■ The data:
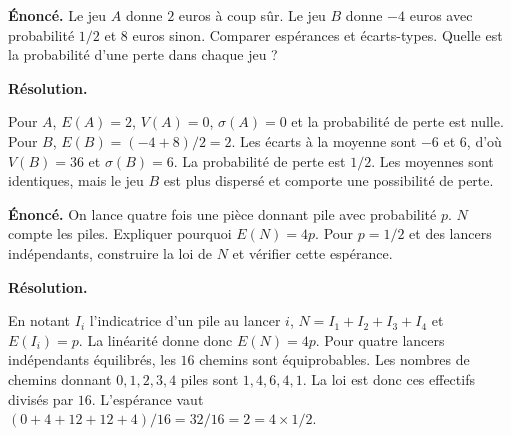 \documentclass[11pt,a4paper]{article}
\begin{document}
\par\noindent\begin{minipage}{\linewidth}
{\small\color{Muted}\textbf{Énoncé.} Le jeu $A$ donne $2$ euros à coup sûr. Le jeu $B$ donne $-4$ euros avec probabilité $1/2$ et $8$ euros sinon. Comparer espérances et écarts-types. Quelle est la probabilité d’une perte dans chaque jeu ?}
\par\medskip
\textbf{Résolution.}\par
Pour $A$, $E(A)=2$, $V(A)=0$, $\sigma(A)=0$ et la probabilité de perte est nulle. Pour $B$, $E(B)=(-4+8)/2=2$. Les écarts à la moyenne sont $-6$ et $6$, d’où $V(B)=36$ et $\sigma(B)=6$. La probabilité de perte est $1/2$. Les moyennes sont identiques, mais le jeu $B$ est plus dispersé et comporte une possibilité de perte.
\end{minipage}\par
\par\noindent\begin{minipage}{\linewidth}
{\small\color{Muted}\textbf{Énoncé.} On lance quatre fois une pièce donnant pile avec probabilité $p$. $N$ compte les piles. Expliquer pourquoi $E(N)=4p$. Pour $p=1/2$ et des lancers indépendants, construire la loi de $N$ et vérifier cette espérance.}
\par\medskip
\textbf{Résolution.}\par
En notant $I_i$ l’indicatrice d’un pile au lancer $i$, $N=I_1+I_2+I_3+I_4$ et $E(I_i)=p$. La linéarité donne donc $E(N)=4p$. Pour quatre lancers indépendants équilibrés, les $16$ chemins sont équiprobables. Les nombres de chemins donnant $0,1,2,3,4$ piles sont $1,4,6,4,1$. La loi est donc ces effectifs divisés par $16$. L’espérance vaut $(0+4+12+12+4)/16=32/16=2=4\times1/2$.
\end{minipage}\par
\end{document}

■ Assignment: Only the lines from the one containing "Pour $A$, $E(A)=2$, $V(A)=0$, $\sigma(A)=0$" through the end of the material belong in the answer, each restated word for word.

■ Solution:
Pour $A$, $E(A)=2$, $V(A)=0$, $\sigma(A)=0$ et la probabilité de perte est nulle. Pour $B$, $E(B)=(-4+8)/2=2$. Les écarts à la moyenne sont $-6$ et $6$, d’où $V(B)=36$ et $\sigma(B)=6$. La probabilité de perte est $1/2$. Les moyennes sont identiques, mais le jeu $B$ est plus dispersé et comporte une possibilité de perte.
\end{minipage}\par
\par\noindent\begin{minipage}{\linewidth}
{\small\color{Muted}\textbf{Énoncé.} On lance quatre fois une pièce donnant pile avec probabilité $p$. $N$ compte les piles. Expliquer pourquoi $E(N)=4p$. Pour $p=1/2$ et des lancers indépendants, construire la loi de $N$ et vérifier cette espérance.}
\par\medskip
\textbf{Résolution.}\par
En notant $I_i$ l’indicatrice d’un pile au lancer $i$, $N=I_1+I_2+I_3+I_4$ et $E(I_i)=p$. La linéarité donne donc $E(N)=4p$. Pour quatre lancers indépendants équilibrés, les $16$ chemins sont équiprobables. Les nombres de chemins donnant $0,1,2,3,4$ piles sont $1,4,6,4,1$. La loi est donc ces effectifs divisés par $16$. L’espérance vaut $(0+4+12+12+4)/16=32/16=2=4\times1/2$.
\end{minipage}\par
\end{document}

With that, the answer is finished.